## TRY IT
Please give the lines below again exactly as they stand, from the one that contains "server shall respond" up to and including the one that contains "- [ ] 動作確認済みである。", leaving all pictures out.

## DATASET RECORDS
—————

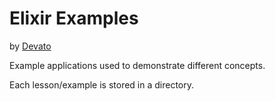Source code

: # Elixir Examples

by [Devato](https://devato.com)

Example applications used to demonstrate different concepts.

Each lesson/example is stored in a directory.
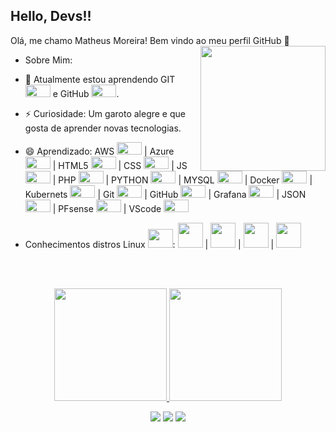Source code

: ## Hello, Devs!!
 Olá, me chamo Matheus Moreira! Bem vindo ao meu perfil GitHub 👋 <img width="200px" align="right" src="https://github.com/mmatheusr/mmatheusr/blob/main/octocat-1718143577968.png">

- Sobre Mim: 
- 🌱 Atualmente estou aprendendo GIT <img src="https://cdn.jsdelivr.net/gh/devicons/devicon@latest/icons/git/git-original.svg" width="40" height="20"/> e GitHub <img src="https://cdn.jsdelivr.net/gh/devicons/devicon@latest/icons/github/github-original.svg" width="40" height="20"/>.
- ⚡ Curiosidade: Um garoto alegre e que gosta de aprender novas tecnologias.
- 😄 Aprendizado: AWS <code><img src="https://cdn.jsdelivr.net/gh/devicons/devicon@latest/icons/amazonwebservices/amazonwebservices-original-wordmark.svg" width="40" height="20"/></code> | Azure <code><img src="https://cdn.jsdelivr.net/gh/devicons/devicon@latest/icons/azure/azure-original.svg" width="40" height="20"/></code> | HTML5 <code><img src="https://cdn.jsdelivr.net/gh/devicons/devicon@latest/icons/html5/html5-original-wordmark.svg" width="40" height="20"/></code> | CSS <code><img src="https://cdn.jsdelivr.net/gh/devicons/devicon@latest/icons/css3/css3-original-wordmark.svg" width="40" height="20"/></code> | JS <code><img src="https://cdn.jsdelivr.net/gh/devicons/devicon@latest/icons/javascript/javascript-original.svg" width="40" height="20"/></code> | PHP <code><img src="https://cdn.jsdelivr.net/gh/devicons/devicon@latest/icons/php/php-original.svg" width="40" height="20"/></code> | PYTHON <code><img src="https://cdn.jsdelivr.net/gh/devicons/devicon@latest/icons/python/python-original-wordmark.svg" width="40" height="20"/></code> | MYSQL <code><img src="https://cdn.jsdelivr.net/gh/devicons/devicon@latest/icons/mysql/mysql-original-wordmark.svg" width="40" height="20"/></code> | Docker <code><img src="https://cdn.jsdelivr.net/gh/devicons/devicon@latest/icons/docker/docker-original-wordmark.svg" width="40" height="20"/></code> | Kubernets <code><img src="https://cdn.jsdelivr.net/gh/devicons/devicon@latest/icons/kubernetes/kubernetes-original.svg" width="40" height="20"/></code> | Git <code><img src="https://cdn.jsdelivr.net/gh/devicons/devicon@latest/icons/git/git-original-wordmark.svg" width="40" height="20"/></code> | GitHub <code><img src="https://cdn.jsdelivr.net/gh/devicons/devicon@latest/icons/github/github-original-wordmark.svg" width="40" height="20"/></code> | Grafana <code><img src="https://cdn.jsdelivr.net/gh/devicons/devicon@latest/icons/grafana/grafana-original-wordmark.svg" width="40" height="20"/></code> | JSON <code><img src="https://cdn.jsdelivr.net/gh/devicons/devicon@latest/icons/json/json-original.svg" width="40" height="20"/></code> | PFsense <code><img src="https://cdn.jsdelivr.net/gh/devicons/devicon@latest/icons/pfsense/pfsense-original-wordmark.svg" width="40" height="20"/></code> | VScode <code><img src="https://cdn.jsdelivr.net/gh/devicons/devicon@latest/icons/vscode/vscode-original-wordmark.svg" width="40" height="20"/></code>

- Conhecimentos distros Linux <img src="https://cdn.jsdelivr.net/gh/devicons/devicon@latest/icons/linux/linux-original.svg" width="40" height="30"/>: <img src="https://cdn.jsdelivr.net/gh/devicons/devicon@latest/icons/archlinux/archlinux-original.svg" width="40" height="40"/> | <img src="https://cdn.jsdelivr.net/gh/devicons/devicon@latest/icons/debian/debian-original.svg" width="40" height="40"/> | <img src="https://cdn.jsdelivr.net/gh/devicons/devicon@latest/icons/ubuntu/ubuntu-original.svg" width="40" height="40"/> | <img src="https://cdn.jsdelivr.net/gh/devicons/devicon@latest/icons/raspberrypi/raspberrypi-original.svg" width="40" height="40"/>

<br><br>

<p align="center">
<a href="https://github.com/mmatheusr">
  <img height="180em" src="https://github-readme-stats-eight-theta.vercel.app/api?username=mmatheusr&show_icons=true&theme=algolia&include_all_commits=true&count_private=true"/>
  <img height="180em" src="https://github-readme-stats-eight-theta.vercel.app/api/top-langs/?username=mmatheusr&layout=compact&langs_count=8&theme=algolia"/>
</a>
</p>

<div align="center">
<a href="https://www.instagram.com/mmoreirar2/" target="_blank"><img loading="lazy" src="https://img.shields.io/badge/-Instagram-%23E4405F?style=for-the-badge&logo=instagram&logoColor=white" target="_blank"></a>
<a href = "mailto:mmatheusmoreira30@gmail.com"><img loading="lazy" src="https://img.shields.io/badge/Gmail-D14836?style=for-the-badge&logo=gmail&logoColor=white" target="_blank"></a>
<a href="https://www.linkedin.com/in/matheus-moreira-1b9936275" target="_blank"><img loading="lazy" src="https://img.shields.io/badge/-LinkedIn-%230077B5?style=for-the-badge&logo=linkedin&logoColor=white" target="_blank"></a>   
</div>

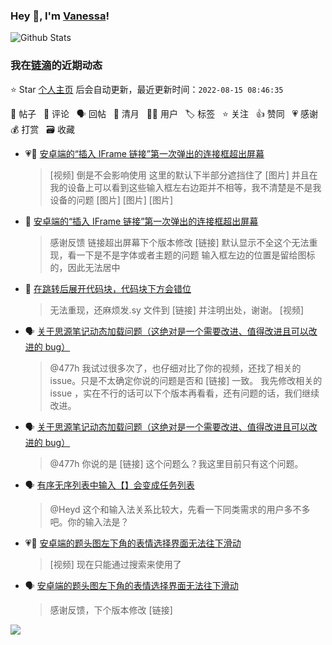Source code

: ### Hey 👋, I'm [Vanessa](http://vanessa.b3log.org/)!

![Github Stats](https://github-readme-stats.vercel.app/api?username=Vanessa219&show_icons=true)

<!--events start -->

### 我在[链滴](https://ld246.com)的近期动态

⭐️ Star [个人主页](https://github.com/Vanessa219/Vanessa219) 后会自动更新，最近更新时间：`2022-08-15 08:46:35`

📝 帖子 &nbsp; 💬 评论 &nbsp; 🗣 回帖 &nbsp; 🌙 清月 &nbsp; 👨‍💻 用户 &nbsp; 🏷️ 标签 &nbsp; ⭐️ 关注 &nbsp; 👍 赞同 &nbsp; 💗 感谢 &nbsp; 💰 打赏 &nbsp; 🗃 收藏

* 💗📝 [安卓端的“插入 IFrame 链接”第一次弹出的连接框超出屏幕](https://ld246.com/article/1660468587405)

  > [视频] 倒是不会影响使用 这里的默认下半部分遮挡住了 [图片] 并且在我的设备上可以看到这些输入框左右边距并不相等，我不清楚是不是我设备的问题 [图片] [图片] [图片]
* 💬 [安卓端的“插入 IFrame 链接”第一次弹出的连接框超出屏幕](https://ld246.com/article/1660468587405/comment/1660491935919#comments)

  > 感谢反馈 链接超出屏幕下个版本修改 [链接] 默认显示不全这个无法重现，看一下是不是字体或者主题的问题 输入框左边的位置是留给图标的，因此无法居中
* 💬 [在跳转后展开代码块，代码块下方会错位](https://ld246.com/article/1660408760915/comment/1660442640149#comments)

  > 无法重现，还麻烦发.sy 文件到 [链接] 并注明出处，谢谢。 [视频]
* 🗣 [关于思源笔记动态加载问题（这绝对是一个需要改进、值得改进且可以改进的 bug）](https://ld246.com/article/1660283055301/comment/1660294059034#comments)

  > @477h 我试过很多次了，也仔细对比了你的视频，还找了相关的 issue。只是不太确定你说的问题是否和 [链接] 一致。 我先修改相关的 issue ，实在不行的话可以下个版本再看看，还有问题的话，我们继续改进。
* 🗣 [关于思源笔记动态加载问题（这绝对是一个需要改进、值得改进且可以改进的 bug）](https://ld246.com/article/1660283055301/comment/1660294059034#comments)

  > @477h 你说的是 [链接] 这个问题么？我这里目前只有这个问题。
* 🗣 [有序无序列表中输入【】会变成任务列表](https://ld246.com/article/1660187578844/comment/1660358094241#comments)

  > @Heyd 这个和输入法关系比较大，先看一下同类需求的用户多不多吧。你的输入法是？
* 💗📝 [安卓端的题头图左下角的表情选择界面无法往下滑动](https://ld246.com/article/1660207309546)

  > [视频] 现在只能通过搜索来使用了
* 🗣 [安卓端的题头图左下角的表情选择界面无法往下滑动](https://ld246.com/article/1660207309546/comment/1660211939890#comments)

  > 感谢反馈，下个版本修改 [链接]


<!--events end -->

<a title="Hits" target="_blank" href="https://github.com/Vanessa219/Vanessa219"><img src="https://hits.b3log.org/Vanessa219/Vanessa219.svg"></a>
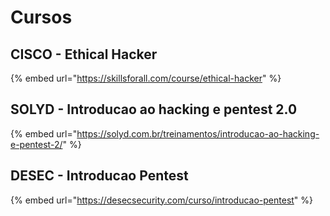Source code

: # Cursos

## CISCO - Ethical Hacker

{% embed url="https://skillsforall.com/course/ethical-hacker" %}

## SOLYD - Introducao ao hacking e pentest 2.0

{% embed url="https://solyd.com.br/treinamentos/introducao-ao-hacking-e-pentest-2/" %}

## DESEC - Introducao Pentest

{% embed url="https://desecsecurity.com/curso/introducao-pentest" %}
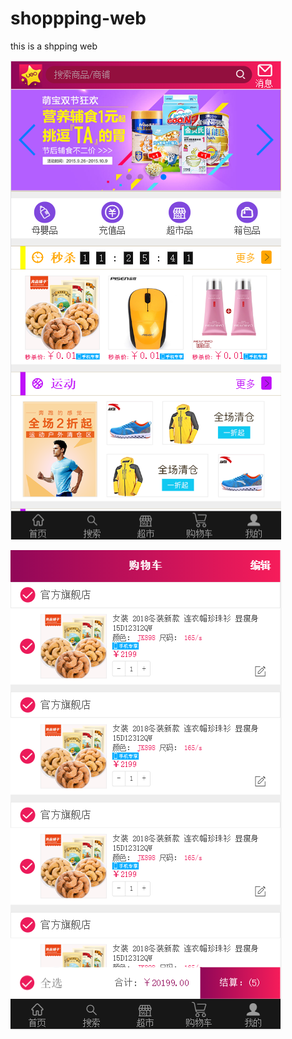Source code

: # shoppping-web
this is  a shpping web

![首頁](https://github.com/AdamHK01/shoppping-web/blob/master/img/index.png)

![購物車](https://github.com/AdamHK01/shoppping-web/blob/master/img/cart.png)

—————

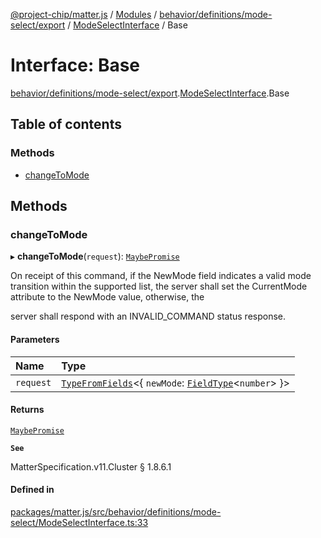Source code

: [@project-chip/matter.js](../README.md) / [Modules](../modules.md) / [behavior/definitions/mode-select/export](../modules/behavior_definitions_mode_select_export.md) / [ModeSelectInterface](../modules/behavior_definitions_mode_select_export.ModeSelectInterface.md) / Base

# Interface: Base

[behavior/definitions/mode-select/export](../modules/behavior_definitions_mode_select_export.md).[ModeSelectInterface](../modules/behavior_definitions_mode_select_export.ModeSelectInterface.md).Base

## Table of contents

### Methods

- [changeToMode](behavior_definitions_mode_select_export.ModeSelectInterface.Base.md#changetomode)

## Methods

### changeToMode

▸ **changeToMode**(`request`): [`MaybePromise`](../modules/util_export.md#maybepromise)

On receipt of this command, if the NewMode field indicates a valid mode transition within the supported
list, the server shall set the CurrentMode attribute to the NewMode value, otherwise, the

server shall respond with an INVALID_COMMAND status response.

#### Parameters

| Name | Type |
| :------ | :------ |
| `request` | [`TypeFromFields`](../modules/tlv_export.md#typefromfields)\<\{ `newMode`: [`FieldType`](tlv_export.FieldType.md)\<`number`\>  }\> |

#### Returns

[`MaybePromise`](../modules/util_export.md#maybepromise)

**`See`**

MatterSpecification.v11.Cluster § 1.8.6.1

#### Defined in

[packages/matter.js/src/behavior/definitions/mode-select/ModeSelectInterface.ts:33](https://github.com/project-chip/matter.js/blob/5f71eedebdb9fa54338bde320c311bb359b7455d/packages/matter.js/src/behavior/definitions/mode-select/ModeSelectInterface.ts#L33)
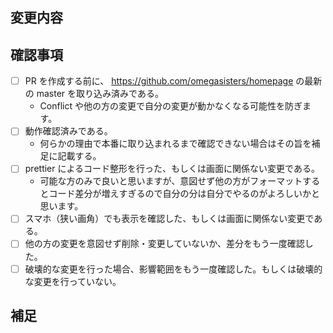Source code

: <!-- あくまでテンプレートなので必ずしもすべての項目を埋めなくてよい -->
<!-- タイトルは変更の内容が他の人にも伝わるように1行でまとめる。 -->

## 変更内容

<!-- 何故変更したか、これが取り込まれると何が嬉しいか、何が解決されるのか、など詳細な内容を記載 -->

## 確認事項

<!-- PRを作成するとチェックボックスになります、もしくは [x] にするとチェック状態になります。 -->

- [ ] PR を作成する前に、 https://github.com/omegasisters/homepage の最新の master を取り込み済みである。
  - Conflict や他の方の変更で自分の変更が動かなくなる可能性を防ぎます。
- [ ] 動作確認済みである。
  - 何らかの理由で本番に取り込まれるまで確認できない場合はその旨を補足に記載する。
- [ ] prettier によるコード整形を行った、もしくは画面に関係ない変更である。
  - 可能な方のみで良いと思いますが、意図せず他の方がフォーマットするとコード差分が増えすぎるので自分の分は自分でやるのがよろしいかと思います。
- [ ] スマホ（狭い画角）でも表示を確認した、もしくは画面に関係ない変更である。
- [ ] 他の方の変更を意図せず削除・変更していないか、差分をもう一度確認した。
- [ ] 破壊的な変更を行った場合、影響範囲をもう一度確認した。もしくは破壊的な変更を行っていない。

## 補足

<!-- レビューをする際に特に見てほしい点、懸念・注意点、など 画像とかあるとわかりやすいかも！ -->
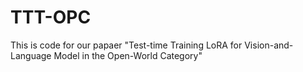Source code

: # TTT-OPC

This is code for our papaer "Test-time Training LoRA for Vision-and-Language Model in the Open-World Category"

—————

## WRITTEN RESPONSE
server shall respond with an INVALID_COMMAND status response.

#### Parameters

| Name | Type |
| :------ | :------ |
| `request` | [`TypeFromFields`](../modules/tlv_export.md#typefromfields)\<\{ `newMode`: [`FieldType`](tlv_export.FieldType.md)\<`number`\>  }\> |

#### Returns

[`MaybePromise`](../modules/util_export.md#maybepromise)

**`See`**

MatterSpecification.v11.Cluster § 1.8.6.1

#### Defined in

[packages/matter.js/src/behavior/definitions/mode-select/ModeSelectInterface.ts:33](https://github.com/project-chip/matter.js/blob/5f71eedebdb9fa54338bde320c311bb359b7455d/packages/matter.js/src/behavior/definitions/mode-select/ModeSelectInterface.ts#L33)
Source code

: <!-- あくまでテンプレートなので必ずしもすべての項目を埋めなくてよい -->
<!-- タイトルは変更の内容が他の人にも伝わるように1行でまとめる。 -->

## 変更内容

<!-- 何故変更したか、これが取り込まれると何が嬉しいか、何が解決されるのか、など詳細な内容を記載 -->

## 確認事項

<!-- PRを作成するとチェックボックスになります、もしくは [x] にするとチェック状態になります。 -->

- [ ] PR を作成する前に、 https://github.com/omegasisters/homepage の最新の master を取り込み済みである。
  - Conflict や他の方の変更で自分の変更が動かなくなる可能性を防ぎます。
- [ ] 動作確認済みである。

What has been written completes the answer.